The former Nigerian prostitute was garbed in a long traditional flowing gown patterned with brown and grey oval designs with a black veil wrapped around her head.
Arrested in June 2022, Omoruyi, who was one of the leaders of a vast network of human traffickers operating in Nigeria, Italy, Spain, and the Netherlands, was extradited to Italy by the order of the Federal High Court in Abuja.
She arrived at the Ciampino airport in Rome on March 8, 2023, where she was taken away in a wheelchair by the police.
Hers was the first extradition under a treaty between the Government of Italy and the Federal Government, which came into force in 2020.
The Italian police disclosed that Omoruyi had been tried in Italy and sentenced to 13 years in prison for running a prostitution ring and trafficking women to the country.
Who is Charity Omoruyi?
Saturday PUNCH gathered that Omoruyi (aka Jeff Joy) was born in 1975. NAPTIP, however, puts her age at 54.
According to the United Nations Office on Drugs and Crime, she arrived in Ravenna, Italy, in 1995, seeking asylum, which was granted to her.
The convict, who hails from Ego Local Government Area of Edo State, coordinated a trafficking ring that lured numerous girls and the destitute in Nigeria and forced them to become prostitutes in Italy and other parts of Europe, sometimes under duress.
Omoruyi’s illicit activities drew the attention of Italian authorities who placed her on the list of the 10 most wanted criminals in the country.
Following a tip-off, some members of her criminal network were arrested by the authorities, but before she could be prosecuted, Omoruyi absconded from Italy and fled to Nigeria.
Notwithstanding, she was tried and convicted in absentia after failing to comply with court summons.
Her trafficking case was one of many that were investigated by the UNODC in collaboration with the Siracusa International Institute for Criminal Justice and Human Rights.
This alliance had brought together 10 European jurisdictions and Nigeria law enforcement agencies, who met to discuss and network on investigating and prosecuting organised criminal groups operating in Nigeria and Europe, including case consultations relevant to ongoing investigations.
Although Omoruyi had been on the run from the authorities since 2010, the arms of the law still reached beyond geographical boundaries to apprehend her.
NAPTIP, in a statement by its Press Officer, Mr Vincent Adekoye, explained that it took the combined effort of the Department of State Services, the Federal Ministry of Justice, and Italian authorities to fish out the notorious human trafficker.
Following the receipt of a formal request by the Italian authorities to extradite the trafficker with the assistance of the DSS, she was tracked and arrested in Benin, Edo State, in June 2022 and handed over to NAPTIP’s Benin Zonal Command and later transferred to NAPTIP’s headquarters in Abuja.
Omoruyi was under NAPTIP’s custody until her arraignment before Justice Binta Nyako of the Federal High Court 2, Maitama, where a remand order was issued for her transfer to the Nigeria Custodial Centre, Suleja, pending the finalisation of the extradition process by the Federal Ministry of Justice.
Her extradition to Italy on March 8, 2023, was facilitated by Article 12 of the extradition treaty between Italy and Nigeria and signed in Rome in November 2016.
Edo State, according to NAPTIP, has the highest number of trafficked girls in 2017, with 19.6 per cent of the total number of victims across the country.
The agency secured convictions in 359 cases since it was created in 2003.
Sex slavery
Omoruyi is just one of the many Nigerian ‘madams’ who wield influence over the deplorable trade of trafficking young girls through the hostile Sahara desert or raging Mediterranean sea.
It was gathered that many of the individuals who lead trafficking rings often operate legal businesses that are used as fronts for their clandestine activities.
In 2017, the United Nations International Organisation for Migration noted that there had been nearly a 600 per cent increase in potential sex trafficking victims arriving in Italy since 2014 and it was estimated that 80 per cent of them were Nigerians.
A lady, simply identified as Loveth who hails from Edo State, described how she was tricked to Mali, along with her son, and forced to become a prostitute.
She said, “In Nigeria, I was approached by a woman who offered to take me to Mali.

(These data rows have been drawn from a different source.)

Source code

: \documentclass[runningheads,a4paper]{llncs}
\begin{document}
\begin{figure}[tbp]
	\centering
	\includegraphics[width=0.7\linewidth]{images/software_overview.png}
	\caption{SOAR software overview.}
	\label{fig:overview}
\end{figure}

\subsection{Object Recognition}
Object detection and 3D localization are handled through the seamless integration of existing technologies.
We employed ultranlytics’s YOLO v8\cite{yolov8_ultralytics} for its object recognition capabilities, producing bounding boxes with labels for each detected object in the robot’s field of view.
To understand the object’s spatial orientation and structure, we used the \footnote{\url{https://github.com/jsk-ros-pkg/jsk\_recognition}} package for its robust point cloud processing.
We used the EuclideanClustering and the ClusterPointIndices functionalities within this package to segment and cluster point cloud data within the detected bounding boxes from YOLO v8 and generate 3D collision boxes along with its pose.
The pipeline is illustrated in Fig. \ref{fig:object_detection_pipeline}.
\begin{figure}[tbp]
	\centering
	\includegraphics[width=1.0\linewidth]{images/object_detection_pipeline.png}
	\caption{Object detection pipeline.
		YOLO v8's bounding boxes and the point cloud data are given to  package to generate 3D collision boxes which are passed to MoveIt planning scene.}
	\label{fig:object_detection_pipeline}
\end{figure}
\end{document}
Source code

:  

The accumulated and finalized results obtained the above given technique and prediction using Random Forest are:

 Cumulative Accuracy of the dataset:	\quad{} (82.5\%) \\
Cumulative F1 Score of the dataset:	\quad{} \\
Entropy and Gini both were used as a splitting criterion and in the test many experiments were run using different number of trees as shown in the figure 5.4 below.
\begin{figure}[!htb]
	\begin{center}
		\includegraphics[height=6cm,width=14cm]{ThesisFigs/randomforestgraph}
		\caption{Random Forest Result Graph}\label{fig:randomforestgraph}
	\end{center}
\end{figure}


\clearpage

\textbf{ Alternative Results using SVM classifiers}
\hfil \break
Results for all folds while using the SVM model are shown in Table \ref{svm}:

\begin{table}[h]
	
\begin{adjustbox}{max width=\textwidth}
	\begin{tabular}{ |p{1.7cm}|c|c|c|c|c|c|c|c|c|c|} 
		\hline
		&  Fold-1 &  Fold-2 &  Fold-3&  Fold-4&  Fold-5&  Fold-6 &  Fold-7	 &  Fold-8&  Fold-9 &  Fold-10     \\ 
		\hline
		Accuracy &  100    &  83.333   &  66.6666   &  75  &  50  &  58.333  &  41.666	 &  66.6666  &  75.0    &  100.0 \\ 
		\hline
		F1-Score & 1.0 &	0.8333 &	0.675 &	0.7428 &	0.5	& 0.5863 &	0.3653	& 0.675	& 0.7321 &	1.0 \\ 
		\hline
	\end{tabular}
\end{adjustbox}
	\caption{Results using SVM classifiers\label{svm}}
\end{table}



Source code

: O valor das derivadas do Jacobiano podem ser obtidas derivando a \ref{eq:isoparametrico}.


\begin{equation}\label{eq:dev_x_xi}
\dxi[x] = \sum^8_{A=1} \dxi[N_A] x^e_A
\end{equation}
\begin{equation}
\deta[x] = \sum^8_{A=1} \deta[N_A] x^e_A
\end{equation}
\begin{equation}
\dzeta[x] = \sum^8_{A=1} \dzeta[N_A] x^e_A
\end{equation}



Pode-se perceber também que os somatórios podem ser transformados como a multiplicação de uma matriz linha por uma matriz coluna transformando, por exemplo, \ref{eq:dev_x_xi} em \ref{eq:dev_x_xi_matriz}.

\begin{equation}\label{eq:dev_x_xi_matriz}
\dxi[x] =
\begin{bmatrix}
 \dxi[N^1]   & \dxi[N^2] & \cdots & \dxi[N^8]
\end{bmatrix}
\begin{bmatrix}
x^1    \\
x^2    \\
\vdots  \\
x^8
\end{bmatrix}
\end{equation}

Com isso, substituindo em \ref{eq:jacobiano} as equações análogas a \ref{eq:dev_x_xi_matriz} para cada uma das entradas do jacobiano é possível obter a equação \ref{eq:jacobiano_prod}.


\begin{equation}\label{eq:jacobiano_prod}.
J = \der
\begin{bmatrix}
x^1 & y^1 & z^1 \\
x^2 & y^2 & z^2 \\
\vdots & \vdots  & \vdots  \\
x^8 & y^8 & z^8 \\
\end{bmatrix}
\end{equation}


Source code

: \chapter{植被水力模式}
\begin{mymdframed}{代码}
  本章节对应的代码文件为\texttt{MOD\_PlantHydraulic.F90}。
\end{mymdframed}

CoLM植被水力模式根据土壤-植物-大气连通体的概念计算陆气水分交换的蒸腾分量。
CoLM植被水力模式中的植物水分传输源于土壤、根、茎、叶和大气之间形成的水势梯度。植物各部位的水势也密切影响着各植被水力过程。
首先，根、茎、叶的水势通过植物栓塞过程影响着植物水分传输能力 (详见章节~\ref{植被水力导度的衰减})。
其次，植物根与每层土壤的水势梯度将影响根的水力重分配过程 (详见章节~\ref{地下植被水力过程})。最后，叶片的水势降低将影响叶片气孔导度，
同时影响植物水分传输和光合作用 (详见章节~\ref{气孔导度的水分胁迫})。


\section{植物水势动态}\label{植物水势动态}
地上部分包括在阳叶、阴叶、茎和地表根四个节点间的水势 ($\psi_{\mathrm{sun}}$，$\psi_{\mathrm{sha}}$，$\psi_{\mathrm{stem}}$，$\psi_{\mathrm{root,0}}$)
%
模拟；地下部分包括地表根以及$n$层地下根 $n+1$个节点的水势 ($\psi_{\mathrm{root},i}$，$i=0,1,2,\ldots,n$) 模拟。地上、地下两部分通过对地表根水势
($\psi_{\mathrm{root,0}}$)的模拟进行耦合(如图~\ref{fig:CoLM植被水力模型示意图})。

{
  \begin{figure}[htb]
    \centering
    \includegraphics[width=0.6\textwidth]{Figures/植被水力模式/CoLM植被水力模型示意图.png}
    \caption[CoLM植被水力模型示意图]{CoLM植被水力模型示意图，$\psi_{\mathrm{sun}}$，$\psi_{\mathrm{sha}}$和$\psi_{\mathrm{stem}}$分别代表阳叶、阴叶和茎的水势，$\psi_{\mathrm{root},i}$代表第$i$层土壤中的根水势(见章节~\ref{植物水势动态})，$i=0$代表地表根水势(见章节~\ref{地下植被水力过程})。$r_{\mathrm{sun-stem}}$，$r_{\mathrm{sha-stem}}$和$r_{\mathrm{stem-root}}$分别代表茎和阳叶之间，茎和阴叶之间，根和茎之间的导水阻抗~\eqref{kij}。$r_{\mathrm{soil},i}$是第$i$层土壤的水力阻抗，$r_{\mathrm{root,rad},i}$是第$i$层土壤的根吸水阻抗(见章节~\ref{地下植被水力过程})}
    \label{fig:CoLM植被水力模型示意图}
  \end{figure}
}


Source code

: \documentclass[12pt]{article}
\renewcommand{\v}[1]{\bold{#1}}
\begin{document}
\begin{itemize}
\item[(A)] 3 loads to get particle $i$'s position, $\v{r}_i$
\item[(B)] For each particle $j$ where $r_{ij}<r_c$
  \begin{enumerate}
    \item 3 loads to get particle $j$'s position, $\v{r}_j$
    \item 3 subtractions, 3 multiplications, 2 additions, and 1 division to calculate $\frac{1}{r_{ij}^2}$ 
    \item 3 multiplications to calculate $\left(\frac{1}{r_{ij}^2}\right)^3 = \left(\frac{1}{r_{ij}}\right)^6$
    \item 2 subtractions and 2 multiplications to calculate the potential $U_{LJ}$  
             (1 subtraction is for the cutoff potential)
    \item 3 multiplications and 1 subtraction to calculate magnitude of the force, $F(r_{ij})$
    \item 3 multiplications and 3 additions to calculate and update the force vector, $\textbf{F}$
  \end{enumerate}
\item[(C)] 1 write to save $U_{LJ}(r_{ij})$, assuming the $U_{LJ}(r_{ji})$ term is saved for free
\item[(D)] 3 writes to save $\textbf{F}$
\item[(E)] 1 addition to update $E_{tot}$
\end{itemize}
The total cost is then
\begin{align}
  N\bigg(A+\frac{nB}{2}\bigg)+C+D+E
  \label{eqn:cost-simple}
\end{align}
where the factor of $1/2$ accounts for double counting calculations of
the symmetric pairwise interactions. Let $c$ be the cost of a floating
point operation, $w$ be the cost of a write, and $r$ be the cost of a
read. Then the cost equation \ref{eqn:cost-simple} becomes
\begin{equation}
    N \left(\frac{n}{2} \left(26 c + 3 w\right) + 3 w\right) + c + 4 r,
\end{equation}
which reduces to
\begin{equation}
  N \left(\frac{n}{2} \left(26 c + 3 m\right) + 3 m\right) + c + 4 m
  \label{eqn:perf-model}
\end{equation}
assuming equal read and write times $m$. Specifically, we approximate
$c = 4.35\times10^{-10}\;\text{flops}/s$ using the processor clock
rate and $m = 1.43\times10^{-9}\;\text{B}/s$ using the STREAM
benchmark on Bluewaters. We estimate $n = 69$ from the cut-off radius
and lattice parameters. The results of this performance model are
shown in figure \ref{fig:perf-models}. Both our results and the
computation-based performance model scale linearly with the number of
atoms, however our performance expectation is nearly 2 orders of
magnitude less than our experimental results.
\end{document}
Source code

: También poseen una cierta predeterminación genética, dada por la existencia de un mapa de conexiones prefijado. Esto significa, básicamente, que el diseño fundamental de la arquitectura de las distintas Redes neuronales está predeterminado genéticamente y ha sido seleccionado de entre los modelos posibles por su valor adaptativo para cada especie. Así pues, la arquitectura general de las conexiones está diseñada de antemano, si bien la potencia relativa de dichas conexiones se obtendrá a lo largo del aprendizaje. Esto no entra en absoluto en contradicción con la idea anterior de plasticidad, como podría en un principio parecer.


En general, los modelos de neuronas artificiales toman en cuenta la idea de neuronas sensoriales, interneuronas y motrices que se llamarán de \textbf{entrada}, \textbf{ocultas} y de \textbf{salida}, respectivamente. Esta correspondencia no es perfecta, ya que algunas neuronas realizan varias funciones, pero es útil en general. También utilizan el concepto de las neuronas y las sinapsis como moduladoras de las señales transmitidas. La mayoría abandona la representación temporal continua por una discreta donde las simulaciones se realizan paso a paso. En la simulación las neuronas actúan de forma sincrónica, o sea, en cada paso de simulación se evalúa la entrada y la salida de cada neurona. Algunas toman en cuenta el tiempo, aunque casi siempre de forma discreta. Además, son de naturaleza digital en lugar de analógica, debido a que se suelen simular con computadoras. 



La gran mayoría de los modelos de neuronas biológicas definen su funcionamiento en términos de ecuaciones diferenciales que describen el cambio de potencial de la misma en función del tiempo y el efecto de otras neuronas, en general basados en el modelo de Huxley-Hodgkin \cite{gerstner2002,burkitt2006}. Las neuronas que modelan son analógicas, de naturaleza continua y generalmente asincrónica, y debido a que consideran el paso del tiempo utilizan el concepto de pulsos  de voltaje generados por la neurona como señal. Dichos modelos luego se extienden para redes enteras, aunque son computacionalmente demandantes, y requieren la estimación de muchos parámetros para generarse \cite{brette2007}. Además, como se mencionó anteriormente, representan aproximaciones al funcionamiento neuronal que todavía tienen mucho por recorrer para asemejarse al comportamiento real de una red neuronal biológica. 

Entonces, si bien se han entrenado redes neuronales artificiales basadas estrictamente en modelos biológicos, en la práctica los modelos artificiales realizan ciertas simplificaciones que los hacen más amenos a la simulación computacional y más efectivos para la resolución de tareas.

She told me I would get a job. But I did not know this was what I was getting into.
“When I arrived in Mali, the madam took my passport away and asked me to pay her one million CFA to get it back and the only way to pay her back was prostitution but I refused because of my son.
“After some time, I couldn’t pay my rent anymore. I could not travel back home. I did not have money and I did not have a passport. That’s why I gave in to her pressure.”
Loveth, however, did not get back her passport as she could not raise the full sum.
“I managed to pay half of the money before I escaped,” she added.
A vicious cycle of exploitation
According to the United Nations, the trafficking of Nigerian women for prostitution began in the late 1980s, when women were sent to Italy and forced into sex work.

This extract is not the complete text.